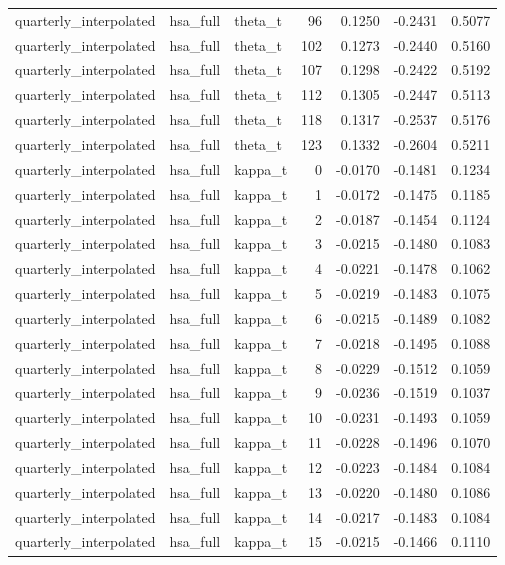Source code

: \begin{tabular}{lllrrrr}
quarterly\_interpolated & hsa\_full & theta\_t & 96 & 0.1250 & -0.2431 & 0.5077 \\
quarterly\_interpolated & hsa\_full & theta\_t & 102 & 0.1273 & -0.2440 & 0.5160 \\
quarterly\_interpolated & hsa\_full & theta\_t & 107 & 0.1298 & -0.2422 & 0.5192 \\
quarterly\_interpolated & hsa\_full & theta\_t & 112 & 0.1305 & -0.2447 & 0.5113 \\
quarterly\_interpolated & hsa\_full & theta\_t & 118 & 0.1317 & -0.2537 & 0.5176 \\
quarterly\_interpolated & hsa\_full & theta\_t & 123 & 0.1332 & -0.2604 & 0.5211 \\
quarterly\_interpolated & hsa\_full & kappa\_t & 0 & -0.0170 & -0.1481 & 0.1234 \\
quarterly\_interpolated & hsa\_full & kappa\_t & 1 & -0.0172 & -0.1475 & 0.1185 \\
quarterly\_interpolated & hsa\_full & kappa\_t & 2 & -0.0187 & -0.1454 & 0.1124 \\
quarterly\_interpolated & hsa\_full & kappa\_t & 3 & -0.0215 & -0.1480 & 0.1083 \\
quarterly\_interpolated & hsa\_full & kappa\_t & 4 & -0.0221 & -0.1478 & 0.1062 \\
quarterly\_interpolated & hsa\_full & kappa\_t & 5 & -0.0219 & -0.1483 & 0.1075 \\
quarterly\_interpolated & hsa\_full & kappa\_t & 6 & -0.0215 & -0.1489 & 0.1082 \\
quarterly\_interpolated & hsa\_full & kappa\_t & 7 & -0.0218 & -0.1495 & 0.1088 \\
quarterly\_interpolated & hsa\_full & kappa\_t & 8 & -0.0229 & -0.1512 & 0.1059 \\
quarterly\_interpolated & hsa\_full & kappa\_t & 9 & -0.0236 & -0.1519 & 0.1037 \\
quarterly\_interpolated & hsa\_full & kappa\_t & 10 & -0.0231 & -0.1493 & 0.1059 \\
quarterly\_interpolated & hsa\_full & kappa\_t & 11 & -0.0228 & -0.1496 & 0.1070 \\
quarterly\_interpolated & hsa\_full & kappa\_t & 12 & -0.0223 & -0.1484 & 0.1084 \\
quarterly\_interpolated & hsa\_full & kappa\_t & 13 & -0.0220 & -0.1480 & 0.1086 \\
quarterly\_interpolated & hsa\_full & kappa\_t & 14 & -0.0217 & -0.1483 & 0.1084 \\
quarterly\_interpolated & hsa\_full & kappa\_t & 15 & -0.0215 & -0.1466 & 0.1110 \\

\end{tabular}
---
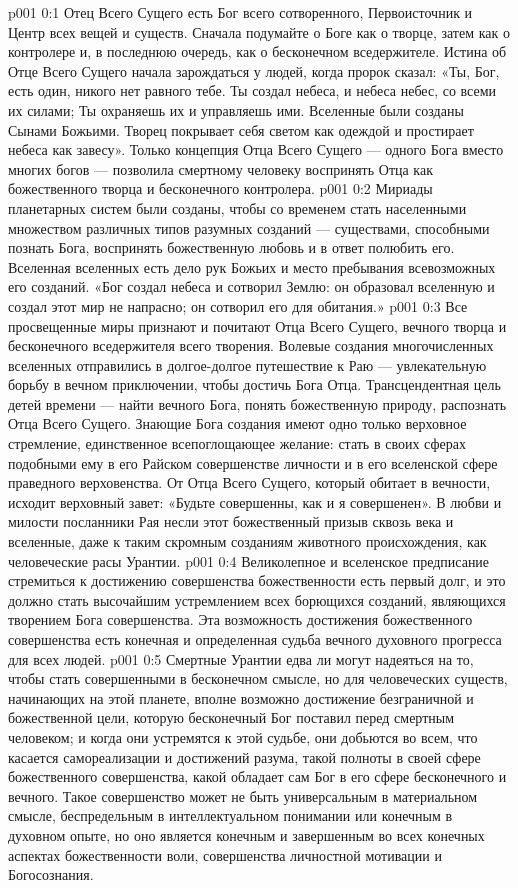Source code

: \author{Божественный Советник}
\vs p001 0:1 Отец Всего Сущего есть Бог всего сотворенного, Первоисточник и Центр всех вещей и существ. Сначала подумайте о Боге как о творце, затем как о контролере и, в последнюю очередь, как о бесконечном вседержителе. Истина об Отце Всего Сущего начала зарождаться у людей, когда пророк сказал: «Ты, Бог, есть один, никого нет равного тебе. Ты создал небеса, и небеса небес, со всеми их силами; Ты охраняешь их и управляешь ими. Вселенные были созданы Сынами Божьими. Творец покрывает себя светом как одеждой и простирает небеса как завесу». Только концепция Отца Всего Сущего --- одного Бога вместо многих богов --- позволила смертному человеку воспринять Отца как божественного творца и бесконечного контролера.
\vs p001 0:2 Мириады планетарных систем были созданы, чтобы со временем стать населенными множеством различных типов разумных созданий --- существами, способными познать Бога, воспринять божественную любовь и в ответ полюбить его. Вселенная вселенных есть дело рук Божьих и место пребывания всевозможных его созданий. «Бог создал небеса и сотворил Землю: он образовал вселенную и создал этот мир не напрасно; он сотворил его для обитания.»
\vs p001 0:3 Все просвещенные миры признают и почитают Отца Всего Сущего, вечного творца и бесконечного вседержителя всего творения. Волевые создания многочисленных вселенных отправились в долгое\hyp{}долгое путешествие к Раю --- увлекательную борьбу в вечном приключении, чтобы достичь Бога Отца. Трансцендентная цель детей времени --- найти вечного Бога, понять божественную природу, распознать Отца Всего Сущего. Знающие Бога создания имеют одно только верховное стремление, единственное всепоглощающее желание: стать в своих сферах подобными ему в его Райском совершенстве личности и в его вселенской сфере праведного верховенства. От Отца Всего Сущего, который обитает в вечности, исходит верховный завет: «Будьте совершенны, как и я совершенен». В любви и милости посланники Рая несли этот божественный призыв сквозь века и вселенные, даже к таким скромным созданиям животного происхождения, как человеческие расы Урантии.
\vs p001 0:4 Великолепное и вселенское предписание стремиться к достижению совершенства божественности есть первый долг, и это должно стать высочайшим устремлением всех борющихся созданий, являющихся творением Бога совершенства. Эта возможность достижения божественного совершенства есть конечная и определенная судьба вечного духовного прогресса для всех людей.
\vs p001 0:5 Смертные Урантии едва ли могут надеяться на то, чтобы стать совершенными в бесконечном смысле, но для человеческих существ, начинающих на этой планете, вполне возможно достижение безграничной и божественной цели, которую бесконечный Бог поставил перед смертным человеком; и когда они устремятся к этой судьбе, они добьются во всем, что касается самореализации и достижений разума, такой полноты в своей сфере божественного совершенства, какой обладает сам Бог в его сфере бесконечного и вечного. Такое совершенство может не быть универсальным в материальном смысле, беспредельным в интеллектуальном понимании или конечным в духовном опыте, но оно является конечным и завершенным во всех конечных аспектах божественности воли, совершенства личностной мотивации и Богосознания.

> [Exercise requirements]:
There is a run of lines above from the one with "quarterly\_interpolated & hsa\_full & theta\_t & 96" to the one with "quarterly\_interpolated & hsa\_full & kappa\_t & 7"; print exactly that run, both ends included, and nothing else.

> [Task response]:
quarterly\_interpolated & hsa\_full & theta\_t & 96 & 0.1250 & -0.2431 & 0.5077 \\
quarterly\_interpolated & hsa\_full & theta\_t & 102 & 0.1273 & -0.2440 & 0.5160 \\
quarterly\_interpolated & hsa\_full & theta\_t & 107 & 0.1298 & -0.2422 & 0.5192 \\
quarterly\_interpolated & hsa\_full & theta\_t & 112 & 0.1305 & -0.2447 & 0.5113 \\
quarterly\_interpolated & hsa\_full & theta\_t & 118 & 0.1317 & -0.2537 & 0.5176 \\
quarterly\_interpolated & hsa\_full & theta\_t & 123 & 0.1332 & -0.2604 & 0.5211 \\
quarterly\_interpolated & hsa\_full & kappa\_t & 0 & -0.0170 & -0.1481 & 0.1234 \\
quarterly\_interpolated & hsa\_full & kappa\_t & 1 & -0.0172 & -0.1475 & 0.1185 \\
quarterly\_interpolated & hsa\_full & kappa\_t & 2 & -0.0187 & -0.1454 & 0.1124 \\
quarterly\_interpolated & hsa\_full & kappa\_t & 3 & -0.0215 & -0.1480 & 0.1083 \\
quarterly\_interpolated & hsa\_full & kappa\_t & 4 & -0.0221 & -0.1478 & 0.1062 \\
quarterly\_interpolated & hsa\_full & kappa\_t & 5 & -0.0219 & -0.1483 & 0.1075 \\
quarterly\_interpolated & hsa\_full & kappa\_t & 6 & -0.0215 & -0.1489 & 0.1082 \\
quarterly\_interpolated & hsa\_full & kappa\_t & 7 & -0.0218 & -0.1495 & 0.1088 \\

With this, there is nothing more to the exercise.